An error occurred while installing signet (0.12.0), and Bundler cannot continue.
Make sure that `gem install signet -v '0.12.0' --source ''`
succeeds before bundling.
In Gemfile:
  fastlane was resolved to 2.137.0, which depends on
    google-cloud-storage was resolved to 1.16.0, which depends on
      google-api-client was resolved to 0.23.9, which depends on
        googleauth was resolved to 0.6.7, which depends on

Quick look and installed version of Ruby:

ruby -v

Yeap, it was 2.3.1. So it was for sure older one than required 2.4 and caused a failure.

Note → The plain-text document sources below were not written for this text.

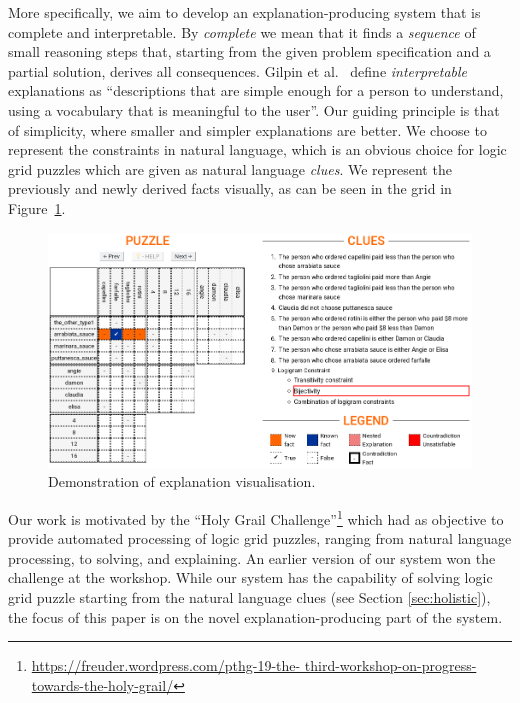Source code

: More specifically, we aim to develop an explanation-producing system that is complete and interpretable. 
By \textit{complete} we mean that it finds a \textit{sequence} of small reasoning steps that, starting from the given problem specification and a partial solution, derives all consequences. 
Gilpin et al.~\cite{DBLP:conf/dsaa/GilpinBYBSK18} define \textit{interpretable} explanations as ``descriptions that are simple enough for a person to understand, using a vocabulary that is meaningful to the user''. 
Our guiding principle is that of simplicity, where smaller and simpler explanations are better.
We choose to represent the constraints in natural language, which is an obvious choice for logic grid puzzles which are given as natural language \textit{clues}. 
We represent the previously and newly derived facts visually, as can be seen in the grid in Figure~\ref{fig:zebrascreen}.

\begin{figure}[ht]
\centering
\includegraphics[width=\linewidth]{figures/zebra_screen_1}
\caption{Demonstration of explanation visualisation.}
\label{fig:zebrascreen}
\end{figure}

Our work is motivated by the ``Holy Grail Challenge''\footnote{\tiny \url{https://freuder.wordpress.com/pthg-19-the- third-workshop-on-progress-towards-the-holy-grail/}} which had as objective to provide automated processing of logic grid puzzles, ranging from natural language processing, to solving, and explaining. 
An earlier version of our system won the challenge at the workshop. 
While our system has the capability of solving logic grid puzzle starting from the natural language clues (see Section \ref{sec:holistic}), the focus of this paper is on the novel explanation-producing part of the system.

Funny thing comes true, as this is the version mentioned in Ruby installation docs in polish translation. And I used simplest possible command to get Ruby installed into my docker image.

sudo apt install ruby

Unfortunately, it also turned out this is the last version released this way and as of today (December 2019) and it’s not even maintained anymore (EOL!). Which seemed pretty bad too, forcing me to find another way of installing newer Ruby edition.

Side note: Just for filling gaps for this post I looked again at the documentation site. I didn’t know it’s much more worthful to look at the English version of the installation page, since this one suggests performing installation of totally different package to bring more up-to-date Ruby environment:

sudo apt-get install ruby-full

Maybe, if I know it before it could save me some time. Please go ahead and try it. Instead, I went the more rough road and installed everything to build Ruby 2.6.5 and other dependencies purely from sources. Whole docker script can be found in my GitHub repository.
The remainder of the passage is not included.